Page MenuHomePhabricator

PAGESINCATEGORY should decode HTML entities of input - if {{PAGENAME}} contains ' or " it will display 0
Open, NormalPublic

Description

From the linked URL:


{{PAGESINCATEGORY:{{PAGENAME}}}} doesn't work if {{PAGENAME}} contains ' or " or other characters accepted in Mediawiki page names but that are unexpectedly returned as HTML-encoded (in tht case it will display 0).

It is {{PAGENAME}} which is the cause of the problem, because it works when you change it with the title in clear text.


This can be tested for https://www.mediawiki.org/wiki/Category:Chris_G%27s_botclasses

Indeed, if I use {{subst:PAGENAME}} and hit "show changes", I see it's being substituted as "Chris G's botclasses".

I don't know why {{subst:PAGENAME}} is giving HTML encoded entities as output, but that's odd.

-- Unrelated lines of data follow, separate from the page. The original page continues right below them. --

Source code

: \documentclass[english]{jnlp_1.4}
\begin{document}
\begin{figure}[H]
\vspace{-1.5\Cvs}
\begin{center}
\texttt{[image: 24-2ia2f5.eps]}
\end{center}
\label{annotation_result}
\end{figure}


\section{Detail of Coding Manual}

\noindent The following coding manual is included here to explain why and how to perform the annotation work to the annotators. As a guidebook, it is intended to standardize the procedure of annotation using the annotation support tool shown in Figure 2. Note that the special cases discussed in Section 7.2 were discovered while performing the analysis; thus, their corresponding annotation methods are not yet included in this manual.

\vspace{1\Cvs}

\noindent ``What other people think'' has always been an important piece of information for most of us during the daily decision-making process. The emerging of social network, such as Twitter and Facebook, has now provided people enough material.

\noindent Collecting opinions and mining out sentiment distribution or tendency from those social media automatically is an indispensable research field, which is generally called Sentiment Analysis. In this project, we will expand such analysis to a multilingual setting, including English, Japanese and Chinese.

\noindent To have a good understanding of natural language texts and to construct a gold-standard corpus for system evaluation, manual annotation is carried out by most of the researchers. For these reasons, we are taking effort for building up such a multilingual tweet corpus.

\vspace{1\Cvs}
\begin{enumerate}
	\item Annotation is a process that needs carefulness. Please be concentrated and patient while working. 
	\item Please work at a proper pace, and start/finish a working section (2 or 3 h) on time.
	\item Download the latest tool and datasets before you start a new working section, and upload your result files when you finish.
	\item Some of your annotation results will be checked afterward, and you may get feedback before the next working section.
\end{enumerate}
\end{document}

Since fixing this may break things, PAGESINCATEGORY should check for HTML entities and decode them to check for pagename, just as it was done in bug 35628.


This bug was reported already several years ago (long before Phabricator emerged) and never corrected. It caused various bugs notably with templates that are used to detect redirected categories, or other tracking categories : PAGESINCATEGORY is used to count the number of pages remaining in those tracked categories nad recategorize them appropriately depending on their state (this is used for maintenance).

For now the work around is to pass the result of {{PAGESNAME}} (or {{SUBPAGENAME}} and similar) as the only parameter of {{titlepage: }} in order to HTML-decode those entities before passing the result to {{PAGESINCATEGORY: }}, but there are also specific issues because sometimes a category name (or subpage name) also starts by an existing namespace and {{titlepage: }} will transform those titles by "canonicalizing" them, such as replacing namespace names, changing the capitalization or substituting some initial sequences with . and .. (there's currently no other builtin MediaWiki function to HTML-decode some strings without performing other transforms: prior to use PAGEINCATEGORY, we must first make sure that we are effectively in a Category namespace, then make sure we use the {{FULLPAGENAME}} prior to HTML-decoding it and finally dropping the initial namespace prefix that {{PAGESINCATEGORY:}} rejects in its parameter, even if it is "Category:"; however there's no simple way in MediaWiki to drop the namespace without using once again the PAGENAME parser function which will reconvert the HTML-decoded characters to the HTML-encoded form)

The simplest solution is then to change the PAGESINCATEGORY parserfunction to HTML-decode its parameter (another solution would be to fix the PAGENAME parser function so that it will never HTML-encode its returned value (something that it should have never done, but this is like this since so many years in lot of MediaWiki versions that it will be difficult to reverse it : fixing PAGESINCATEGORY will be much simpler, simply because there's no valid MediaWiki category name that can contain litteral ampersands in their name).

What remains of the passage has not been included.